Got “in-game” ads?

Played any video games lately?

Notice any products from Jeep, McDonalds, Nike or Coca-Cola? Chances are, there are companies like these working feverishly (and paying a lot of dough) to place their product in the right game at the right time you’re plowing through it. 

More than that, this “in-game” product placement (also termed “advergaming”) is being managed, and now measured, by marketers, who hope to quantify and place even more ads in these video games.  And that very measurement – arguably in its relative virtual infancy and not without complex tracking issues is helping fuel a flood of ad dollars to the gaming arena.

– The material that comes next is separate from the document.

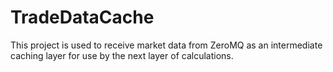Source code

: # TradeDataCache

This project is used to receive market data from ZeroMQ as an intermediate caching layer for use by the next layer of calculations.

Nielsen, which in 2005 began to measure the impact of in-game product placement—predicts ad spending on brand placement in video and online games could grow to $1 billion by 2010, from the $75 million in 2005, says Business Week writer David Keiley, in his article, ” Rated M for Mad Ave”.

Pumping the numbers, says Keiley, are the launches of Xbox 360 and Sony PlayStation 3, which connect consoles to the internet in new ways, allowing advertisers to serve up and quickly change flights of ads, which in theory can be tracked, even with the complex technologies that are bogging down early attempts to quantify results.

Meanwhile, Keiley says, there are about 100 million gaming U.S. households with lots of lucrative 18- to 35-year-old male gamers increasingly interacting with a video screen instead of passively watching TV or zapping commercials using their digital video recorder —gamers who are accepting of product placements as long as they doesn’t interfere with the game or add to the game’s cost. 

That interaction, say corporate marketing types from really big companies like Chrysler studying advergaming metrics, is helping turn brand awareness into actual preference. And it won’t be too long, say analysts, before more accepted metrics will be reached that will track and measure advergaming much the way radio and TV reach-and-frequency is measured.